An asparagus and watermelon radish salad at Bar Bolinas in Clinton Hill. Photo: Bar Bolinas

If you’re like most native/longtime New Yorkers, your favorite thing about traveling elsewhere isn’t finally breathing fresh air for the first time in years, but the chance to complain about how the water in other places just doesn’t taste as good as ours. (And of course that makes the bagels and pizza everywhere else subpar, too). Similarly, when Californians move to New York they looooove to gripe about how our food isn’t up to their very exacting standards. Too few fresh fish tacos, no avocados on every corner, no In-N-Out, no Its-It, not nearly enough French-fry-stuffed burritos, etc, etc…The truth is, they’re not entirely wrong. California cuisine, when made outside of a Pizza Kitchen, is undeniably delicious, fresh, and often cutting-edge. I hate to say it, but those Left Coasters know what they’re talking about. Fortunately for all of us, said Californians keep moving to Brooklyn and opening restaurants.

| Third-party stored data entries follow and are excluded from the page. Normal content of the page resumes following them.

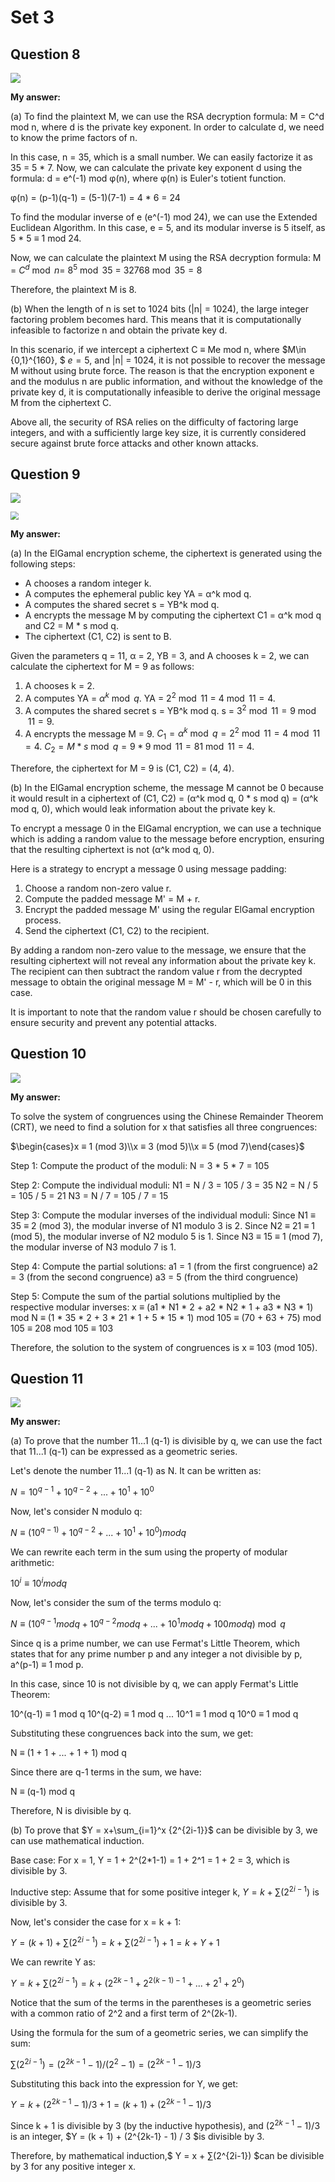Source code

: # Set 3

## Question 8

![](graph\Snipaste_2023-08-31_21-44-45.png)

**My answer:**

(a) To find the plaintext M, we can use the RSA decryption formula: M = C^d mod n, where d is the private key exponent. In order to calculate d, we need to know the prime factors of n.

In this case, n = 35, which is a small number. We can easily factorize it as 35 = 5 * 7. Now, we can calculate the private key exponent d using the formula: d = e^(-1) mod φ(n), where φ(n) is Euler's totient function.

φ(n) = (p-1)(q-1) = (5-1)(7-1) = 4 * 6 = 24

To find the modular inverse of e (e^(-1) mod 24), we can use the Extended Euclidean Algorithm. In this case, e = 5, and its modular inverse is 5 itself, as 5 * 5 ≡ 1 mod 24.

Now, we can calculate the plaintext M using the RSA decryption formula:
M = $C^d\bmod n$= $8^5\bmod 35$ = $32768\bmod 35 =8$

Therefore, the plaintext M is 8.



(b) When the length of n is set to 1024 bits (|n| = 1024), the large integer factoring problem becomes hard. This means that it is computationally infeasible to factorize n and obtain the private key d.

In this scenario, if we intercept a ciphertext C ≡ Me mod n, where $M\in \{0,1\}^{160}, $ $e=5$,  and |n| = 1024, it is not possible to recover the message M without using brute force. The reason is that the encryption exponent e and the modulus n are public information, and without the knowledge of the private key d, it is computationally infeasible to derive the original message M from the ciphertext C.

Above all, the security of RSA relies on the difficulty of factoring large integers, and with a sufficiently large key size, it is currently considered secure against brute force attacks and other known attacks.



## Question 9

![](graph\Snipaste_2023-08-31_21-45-03.png)

<img src="graph\Snipaste_2023-08-31_21-45-12.png" style="zoom:80%;" />

**My answer:**

(a) In the ElGamal encryption scheme, the ciphertext is generated using the following steps:

* A chooses a random integer k.
* A computes the ephemeral public key YA = α^k mod q.
* A computes the shared secret s = YB^k mod q.
* A encrypts the message M by computing the ciphertext C1 = α^k mod q and C2 = M * s mod q.
* The ciphertext (C1, C2) is sent to B.

Given the parameters q = 11, α = 2, YB = 3, and A chooses k = 2, we can calculate the ciphertext for M = 9 as follows:

1. A chooses k = 2.
2. A computes YA = $α^k \bmod q$.
      YA = $2^2 \bmod 11$ = $4 \bmod 11 = 4$.
3.  A computes the shared secret s = YB^k mod q.
      s = $3^2 \bmod 11 = 9 \bmod 11 = 9$.
4. A encrypts the message M = 9.
   $C_1 = α^k \bmod q = 2^2 \bmod 11 = 4 \bmod 11 = 4.$
   $C_2 = M * s \bmod q = 9 * 9 \bmod 11 = 81 \bmod 11 = 4.$

Therefore, the ciphertext for M = 9 is (C1, C2) = (4, 4).



(b) In the ElGamal encryption scheme, the message M cannot be 0 because it would result in a ciphertext of (C1, C2) = (α^k mod q, 0 * s mod q) = (α^k mod q, 0), which would leak information about the private key k.

To encrypt a message 0 in the ElGamal encryption, we can use a technique which is adding a random value to the message before encryption, ensuring that the resulting ciphertext is not (α^k mod q, 0).

Here is a strategy to encrypt a message 0 using message padding:

1. Choose a random non-zero value r.
2. Compute the padded message M' = M + r.
3. Encrypt the padded message M' using the regular ElGamal encryption process.
4. Send the ciphertext (C1, C2) to the recipient.

By adding a random non-zero value to the message, we ensure that the resulting ciphertext will not reveal any information about the private key k. The recipient can then subtract the random value r from the decrypted message to obtain the original message M = M' - r, which will be 0 in this case.

It is important to note that the random value r should be chosen carefully to ensure security and prevent any potential attacks.



## Question 10

![](graph\Snipaste_2023-08-31_21-45-20.png)

**My answer:**

To solve the system of congruences using the Chinese Remainder Theorem (CRT), we need to find a solution for x that satisfies all three congruences:

$\begin{cases}x ≡ 1 (mod 3)\\x ≡ 3 (mod 5)\\x ≡ 5 (mod 7)\end{cases}$

Step 1: Compute the product of the moduli:
N = 3 * 5 * 7 = 105

Step 2: Compute the individual moduli:
N1 = N / 3 = 105 / 3 = 35
N2 = N / 5 = 105 / 5 = 21
N3 = N / 7 = 105 / 7 = 15

Step 3: Compute the modular inverses of the individual moduli:
Since N1 ≡ 35 ≡ 2 (mod 3), the modular inverse of N1 modulo 3 is 2.
Since N2 ≡ 21 ≡ 1 (mod 5), the modular inverse of N2 modulo 5 is 1.
Since N3 ≡ 15 ≡ 1 (mod 7), the modular inverse of N3 modulo 7 is 1.

Step 4: Compute the partial solutions:
a1 = 1 (from the first congruence)
a2 = 3 (from the second congruence)
a3 = 5 (from the third congruence)

Step 5: Compute the sum of the partial solutions multiplied by the respective modular inverses:
x ≡ (a1 * N1 * 2 + a2 * N2 * 1 + a3 * N3 * 1) mod N
   ≡ (1 * 35 * 2 + 3 * 21 * 1 + 5 * 15 * 1) mod 105
   ≡ (70 + 63 + 75) mod 105
   ≡ 208 mod 105
   ≡ 103

Therefore, the solution to the system of congruences is x ≡ 103 (mod 105).



## Question 11

![](graph\Snipaste_2023-08-31_21-45-26.png)

**My answer:**

(a) To prove that the number 11...1 (q-1) is divisible by q, we can use the fact that 11...1 (q-1) can be expressed as a geometric series.

Let's denote the number 11...1 (q-1) as N. It can be written as:

$N = 10^{q-1} + 10^{q-2} + ... + 10^1 + 10^0$

Now, let's consider N modulo q:

$N ≡ (10^{q-1)}+ 10^{q-2} + ... + 10^1 + 10^0) mod q$

We can rewrite each term in the sum using the property of modular arithmetic:

$10^i ≡ 10^i mod q$

Now, let's consider the sum of the terms modulo q:

$N ≡ (10^{q-1} mod q + 10^{q-2} mod q + ... + 10^1 mod q + 10{0} mod q) \bmod q$

Since q is a prime number, we can use Fermat's Little Theorem, which states that for any prime number p and any integer a not divisible by p, a^(p-1) ≡ 1 mod p.

In this case, since 10 is not divisible by q, we can apply Fermat's Little Theorem:

10^(q-1) ≡ 1 mod q
10^(q-2) ≡ 1 mod q
...
10^1 ≡ 1 mod q
10^0 ≡ 1 mod q

Substituting these congruences back into the sum, we get:

N ≡ (1 + 1 + ... + 1 + 1) mod q

Since there are q-1 terms in the sum, we have:

N ≡ (q-1) mod q

Therefore, N is divisible by q.



(b) To prove that $Y = x+\sum_{i=1}^x {2^{2i-1}}$ can be divisible by 3, we can use mathematical induction.

Base case: For x = 1, Y = 1 + 2^(2*1-1) = 1 + 2^1 = 1 + 2 = 3, which is divisible by 3.

Inductive step: Assume that for some positive integer k, $Y = k + ∑(2^{2i-1})$ is divisible by 3.

Now, let's consider the case for x = k + 1:

$Y = (k + 1) + ∑(2^{2i-1})
  = k + ∑(2^{2i-1}) + 1
  = k + Y + 1$

We can rewrite Y as:

$Y = k + ∑(2^{2i-1})
  = k + (2^{2k-1}+ 2^{2(k-1)-1} + ... + 2^1 + 2^0)$

Notice that the sum of the terms in the parentheses is a geometric series with a common ratio of 2^2 and a first term of 2^(2k-1).

Using the formula for the sum of a geometric series, we can simplify the sum:

$∑(2^{2i-1}) = (2^{2k-1}- 1) / (2^2 - 1)
            = (2^{2k-1} - 1) / 3$

Substituting this back into the expression for Y, we get:

$Y = k + (2^{2k-1}- 1) / 3 + 1
  = (k + 1) + (2^{2k-1} - 1) / 3$

Since k + 1 is divisible by 3 (by the inductive hypothesis), and $(2^{2k-1} - 1) / 3$ is an integer, $Y = (k + 1) + (2^{2k-1} - 1) / 3 $is divisible by 3.

Therefore, by mathematical induction,$ Y = x + ∑(2^{2i-1}) $can be divisible by 3 for any positive integer x.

The latest chefs bringing Cali cuisine to Kings County are Northern California natives Nate Smith and Sophie Kamin, the husband-and-wife team behind Williamsburg’s excellent Allswell. Smith and Kamin have taken the Clinton Hill space formerly home to Maggie Brown and outfitted it with a redwood bar and breezy, exposed-brick design for their just-opened Bar Bolinas. The name comes from a Marin County beach town, and while many of the ingredients are local, the menu is largely influenced by their home state’s produce (artichokes, Meyer lemon) waters (sardines, uni) and farms (tri-tip steak), along with some Mexican and Asian flavors. But NorCal natives will probably get most excited about sighting Dutch Crunch bread here. A local staple found at practically every sandwich shop in the San Francisco Bay Area but nearly nowhere else (and no one really knows why), Dutch Crunch is a dense and doughy roll with a sweet finish and a distinctive raised crust resulting from a yeasty coating. It tastes a bit like a slice of sourdough married to a perfect potato roll. It’s also the perfect vehicle for a cheeseburger, a supremely juicy Vermont-beef patty topped with melty Gruyere, plus housemade mayo and pickles on the side–a not-too-fancy, exquisitely executed entree. It’s one of the best burgers I’ve had in recent memory. If this is California cooking, count me in.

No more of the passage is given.